Some 68 per cent of publishers expect to reach this milestone within five years. In Germany, the digitally self-sustaining newsroom is moving from aspiration to benchmark.
Cool-Fergus – who is communication and events lead at Twipe, and may have therefore have a vested interest – says artificial intelligence is central to how publishers expect to achieve this. “While AI investments are currently increasing costs – for example in technology and editorial – they are viewed as the main efficiency lever for scaling operations without expanding overhead.
In the coming year, publishers estimate AI could reduce editorial costs by around 8.9 per cent, and administrative costs by about 9.3 per cent.
The survey also outlines how publishers expect subscription models to evolve. Currently, the mix is roughly 59 per cent print subscriptions, 22 per cent e-paper, and 19 per cent paid digital content. By 2030, e-paper subscriptions are projected to double to around 40 per cent while print falls to 35 per cent
“That shift would mark the first time digital subscriptions outnumber print,” she says.

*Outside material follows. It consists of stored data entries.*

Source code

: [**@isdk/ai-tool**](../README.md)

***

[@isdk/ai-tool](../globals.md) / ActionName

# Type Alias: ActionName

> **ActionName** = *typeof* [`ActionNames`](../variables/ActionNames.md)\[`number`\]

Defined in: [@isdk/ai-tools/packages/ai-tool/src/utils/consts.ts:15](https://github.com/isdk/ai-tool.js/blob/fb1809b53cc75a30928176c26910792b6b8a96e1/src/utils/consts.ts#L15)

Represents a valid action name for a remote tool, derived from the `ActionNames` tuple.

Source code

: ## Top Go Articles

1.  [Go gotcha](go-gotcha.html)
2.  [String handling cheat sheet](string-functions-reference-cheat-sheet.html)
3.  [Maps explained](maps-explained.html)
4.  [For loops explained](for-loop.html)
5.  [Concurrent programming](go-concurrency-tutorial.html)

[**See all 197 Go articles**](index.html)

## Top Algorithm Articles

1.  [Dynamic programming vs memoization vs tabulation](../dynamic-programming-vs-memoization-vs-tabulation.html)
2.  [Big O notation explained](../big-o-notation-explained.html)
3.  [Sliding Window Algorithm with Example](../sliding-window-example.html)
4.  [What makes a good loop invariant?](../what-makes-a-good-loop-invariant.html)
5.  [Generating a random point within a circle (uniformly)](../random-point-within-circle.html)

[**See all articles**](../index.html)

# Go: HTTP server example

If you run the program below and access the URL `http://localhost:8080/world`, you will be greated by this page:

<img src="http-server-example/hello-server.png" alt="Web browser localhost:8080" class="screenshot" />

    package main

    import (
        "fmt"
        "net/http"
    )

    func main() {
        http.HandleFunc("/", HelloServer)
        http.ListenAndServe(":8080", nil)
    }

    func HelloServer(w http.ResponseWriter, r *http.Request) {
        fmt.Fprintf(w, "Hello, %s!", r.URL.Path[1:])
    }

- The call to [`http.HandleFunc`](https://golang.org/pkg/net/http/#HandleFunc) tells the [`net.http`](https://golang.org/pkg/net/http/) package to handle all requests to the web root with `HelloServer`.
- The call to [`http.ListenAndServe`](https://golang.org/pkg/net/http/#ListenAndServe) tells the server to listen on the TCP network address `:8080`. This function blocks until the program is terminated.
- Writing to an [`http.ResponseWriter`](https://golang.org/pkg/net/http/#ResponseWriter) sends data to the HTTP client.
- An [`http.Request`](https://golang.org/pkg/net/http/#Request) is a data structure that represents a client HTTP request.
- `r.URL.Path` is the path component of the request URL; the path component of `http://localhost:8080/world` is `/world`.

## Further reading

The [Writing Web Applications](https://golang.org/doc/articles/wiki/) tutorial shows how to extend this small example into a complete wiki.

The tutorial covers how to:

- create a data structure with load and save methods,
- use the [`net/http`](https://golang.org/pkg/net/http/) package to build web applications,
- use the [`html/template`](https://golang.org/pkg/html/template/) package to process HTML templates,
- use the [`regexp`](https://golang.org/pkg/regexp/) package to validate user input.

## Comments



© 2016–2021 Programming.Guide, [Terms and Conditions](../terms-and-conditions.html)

The report positions the e-paper as the central bridge product, combining readers’ established willingness to pay for the newspaper with the scalability of digital distribution.
Despite the fact that the subscription crossover point with print may only be four years away, many still believe that print is set for a “soft landing” with about 59 per cent of publishers expecting to deliver their last printed newspaper within 15 years, and more than a third of those anticipating that point within the next decade.
Among opportunities identified for the coming year, 77 per cent of publishers identified growth in digital e-paper subscription revenues, putting it ahead of AI-driven cost optimisation (52 per cent) and growth in premium paid-content subscriptions (51 per cent).
Says Cool-Fergus, “The strategy is simple: keep print profitable for as long as possible while accelerating digital expansion.
“The subscription crossover point with print is now four years away. The digitally-funded newsroom already exists. The question for executives in other markets is not whether their readers would support something similar. It is whether their organisations have yet decided to find out.”
Pictured: Die Rheinpfalz plans to quadruple its digital subscriptions by 2030.